2014-04-24 Thread Chad Versace
On Thu, Apr 24, 2014 at 09:17:50AM -0700, Jamey Sharp wrote:
> On Apr 23, 2014 1:36 PM, "Chad Versace"  wrote:
> > On Tue, Apr 22, 2014 at 12:22:12PM -0700, Sarah Sharp wrote:
> > > On Fri, Apr 18, 2014 at 06:21:31PM -0700, Jamey Sharp wrote:
> > > > - I don't see that MSC has to change at all even after two
> > > > eglSwapBuffers calls, if SwapBuffers doesn't sync to vertical retrace.
> > >
> > > I looked at the EGL 1.5 spec with Chad, and if you look at the
> > > definition of eglSwapInterval, you'll see that the "minimum number of
> > > video frame periods per buffer swap" is set to 1 by default.  I think
> > > one frame period is the time between vertical retraces, but the spec
> > > isn't clear on that.
> >
> > The spec is sadly ambiguous on that. It's also ambiguous on whether
> > eglSwapBuffers blocks or immediately returns false if too many
> > outstanding swaps are pending.
> >
> > I think it's safe to assume that it blocks.  because that's what all EGL
> > implementations do that I've used: X11, Android, Wayland, and
> > (vacuously) GBM. (More below on why this it's vacuously true that GBM
> > implements the blocking behavior).
> 
> I'd just feel more comfortable, in a conformance test, if there were
> specification text you could point to instead of a de facto standard. I note
> you only mention Linux based GL implementations, after all.

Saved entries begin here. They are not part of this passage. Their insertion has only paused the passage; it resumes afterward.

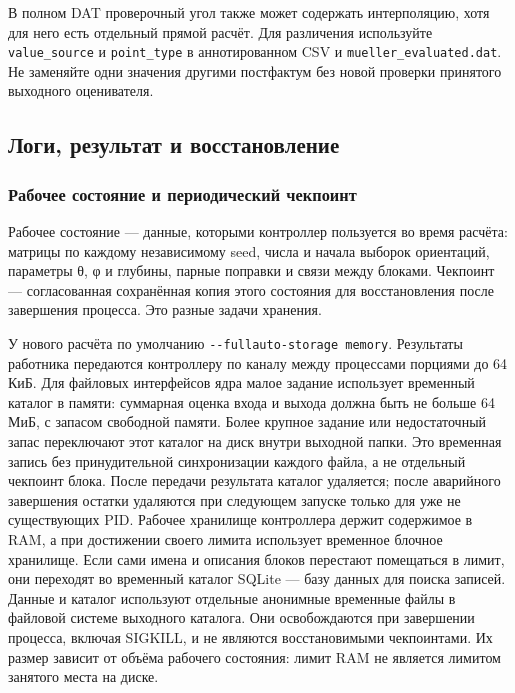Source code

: В полном DAT проверочный угол также может содержать интерполяцию, хотя
для него есть отдельный прямой расчёт. Для различения используйте
\nolinkurl{value_source} и \nolinkurl{point_type} в аннотированном CSV и
\nolinkurl{mueller_evaluated.dat}. Не заменяйте одни значения другими
постфактум без новой проверки принятого выходного оценивателя.

\subsection{Логи, результат и
восстановление}\label{ux43bux43eux433ux438-ux440ux435ux437ux443ux43bux44cux442ux430ux442-ux438-ux432ux43eux441ux441ux442ux430ux43dux43eux432ux43bux435ux43dux438ux435}

\subsubsection{Рабочее состояние и периодический
чекпоинт}\label{ux440ux430ux431ux43eux447ux435ux435-ux441ux43eux441ux442ux43eux44fux43dux438ux435-ux438-ux43fux435ux440ux438ux43eux434ux438ux447ux435ux441ux43aux438ux439-ux447ux435ux43aux43fux43eux438ux43dux442}

Рабочее состояние --- данные, которыми контроллер пользуется во время
расчёта: матрицы по каждому независимому seed, числа и начала выборок
ориентаций, параметры θ, φ и глубины, парные поправки и связи между
блоками. Чекпоинт --- согласованная сохранённая копия этого состояния
для восстановления после завершения процесса. Это разные задачи
хранения.

У нового расчёта по умолчанию \texttt{-\/-fullauto-storage\ memory}.
Результаты работника передаются контроллеру по каналу между процессами
порциями до 64 КиБ. Для файловых интерфейсов ядра малое задание
использует временный каталог в памяти: суммарная оценка входа и выхода
должна быть не больше 64 МиБ, с запасом свободной памяти. Более крупное
задание или недостаточный запас переключают этот каталог на диск внутри
выходной папки. Это временная запись без принудительной синхронизации
каждого файла, а не отдельный чекпоинт блока. После передачи результата
каталог удаляется; после аварийного завершения остатки удаляются при
следующем запуске только для уже не существующих PID. Рабочее хранилище
контроллера держит содержимое в RAM, а при достижении своего лимита
использует временное блочное хранилище. Если сами имена и описания
блоков перестают помещаться в лимит, они переходят во временный каталог
SQLite --- базу данных для поиска записей. Данные и каталог используют
отдельные анонимные временные файлы в файловой системе выходного
каталога. Они освобождаются при завершении процесса, включая SIGKILL, и
не являются восстановимыми чекпоинтами. Их размер зависит от объёма
рабочего состояния: лимит RAM не является лимитом занятого места на
диске.

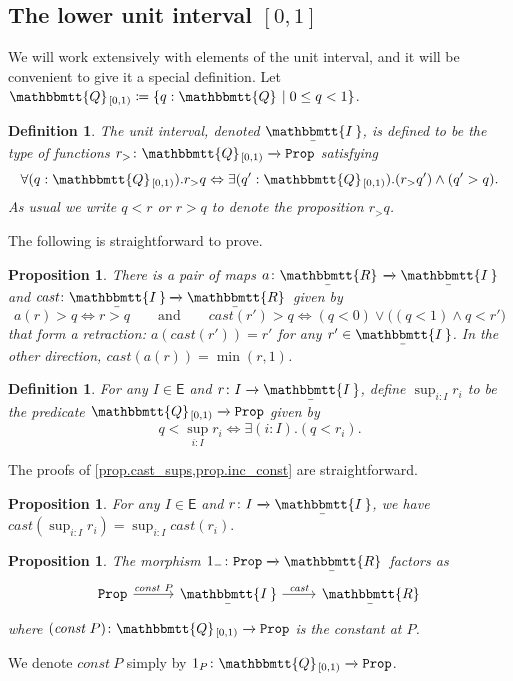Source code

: \documentclass[reqno,11pt]{amsproc}
\theoremstyle{plain}
\newtheorem{proposition}[theorem]{Proposition}
\newtheorem{definition}[theorem]{Definition}
\theoremstyle{definition}
\newcommand{\Const}[1]{\mathtt{#1}}
\newcommand{\cat}[1]{\mathsf{#1}}
\renewcommand{\to}[1][]{\xrightarrow{#1}}
\newcommand{\ubar}[1]{\underaccent{\bar}{#1}}
\newcommand{\ind}[1]{1_{#1}}			%
\newcommand{\inc}{\ind{-}}			%
\newcommand{\internal}[1]{\raisebox{-.03ex}{$\mathbbmtt{#1}$}}
\newcommand{\hs}{\hspace{1pt}}
\newcommand{\tqq}{\internal{Q}\hs}
\newcommand{\tqqint}{\internal{Q}\hs_{[0,1)}}
\newcommand{\trr}{\internal{R}}
\newcommand{\tii}{\ubar{\internal{I\hs\hs}}\!\hs}
\newcommand{\tlrr}{\ubar{\trr}\hs}
\newcommand{\cast}{\textit{cast}}
\newcommand{\prop}{\Const{Prop}}
\renewcommand{\iff}{\Leftrightarrow}
\numberwithin{equation}{section}
\begin{document}
\subsection{The lower unit interval $[0,1]$}

We will work extensively with elements of the unit interval, and it will be convenient to give it a special definition. Let $\tqqint\coloneqq\{q:\tqq\mid 0\leq q< 1\}$.

\begin{definition}\label{def.unit_interval}
The \emph{unit interval}, denoted $\tii$, is defined to be the type of functions $r_>\colon\tqqint\to\prop$ satisfying
\begin{equation}\label{eqn.down_closed_rounded_for_interval}
	\forall(q:\tqqint).r_>q\iff\exists(q':\tqqint).(r_>q')\wedge (q'>q).
\end{equation}
As usual we write $q<r$ or $r>q$ to denote the proposition $r_>q$.
\end{definition}

The following is straightforward to prove.
\begin{proposition}\label{prop.unit_interval_cast}
There is a pair of maps $a\colon\tlrr\to\tii$ and $\cast\colon\tii\to\tlrr$ given by
\[
a(r)>q\iff r>q
\qquad\textrm{and}\qquad
\cast(r')>q\iff (q<0)\vee\big((q<1)\wedge q<r'\big)
\]
that form a retraction: $a(\cast(r'))=r'$ for any $r'\in\tii$. In the other direction, $\cast(a(r))=\min(r,1)$.
\end{proposition}

\begin{definition}\label{def.sup_unit_interval}
For any $I\in\cat{E}$ and $r\colon I\to\tii$, define $\sup_{i:I}r_i$ to be the predicate $\tqqint\to\prop$ given by
\[
q<\sup_{i:I}r_i\iff \exists(i:I).(q<r_i).
\]
\end{definition}

The proofs of \cref{prop.cast_sups,prop.inc_const} are straightforward.
\begin{proposition}\label{prop.cast_sups}
For any $I\in\cat{E}$ and $r\colon I\to\tii$, we have $\cast(\sup_{i:I}r_i)=\sup_{i:I}\cast(r_i).$
\end{proposition}

\begin{proposition}\label{prop.inc_const}
The morphism $\inc\colon\prop\to\tlrr$ factors as
\[
\begin{tikzcd}
	\prop\ar[r, "\textit{const}\ P"]&[5pt]
	\tii\ar[r, "\cast"]&
	\tlrr
\end{tikzcd}
\]
where $(\textit{const}\ P)\colon\tqqint\to\prop$ is the constant at $P$.
\end{proposition}
We denote $\textit{const}\ P$ simply by $\ind{P}\colon\tqqint\to\prop$.
\end{document}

All Linux, but not all Mesa. Android's eglSwapBuffers is supposed to block
across all Android platforms.

On the Khronos EGL Teleconference yesterday, several EGL vendors coincidentally
had a lengthy conversation about bugs that arise in applications due to
eglSwapBuffers undesirably blocking. (The conversation's motivation was not
this Piglit test, though). An implicit axiom that underpinned the conversation
was that eglSwapBuffers does block. That's just what implementations do. The
blocking itself wasn't up for debate, but how applications should deal with it
rare corner cases.

So I stand by my claim. The de facto standard is the standard here.

> > As for eglSwapBuffers being synchronized to vertical retraces, again it
> > is on all platforms I've used.
> 
> Modulo bugs, presumably, since it certainly isn't reliably synchronized in X
> right now. :-) But I agree that it's intended to be, especially considering:

How is it not synchronized in X? And how unreliabe is its unreliability?
Please tell. This storm cloud troubles my soul.

> Theo has since pointed out this sentence in the OML_sync_control spec:
> 
> "If there are multiple outstanding swaps for the same window, at most one such
> swap can be satisfied per increment of MSC."
> 
> So I retract my first concern. :-)
> 
> (Technically this doesn't say the swap has to happen during vertical retrace,
> but for the purposes of Sarah's tests that doesn't matter.)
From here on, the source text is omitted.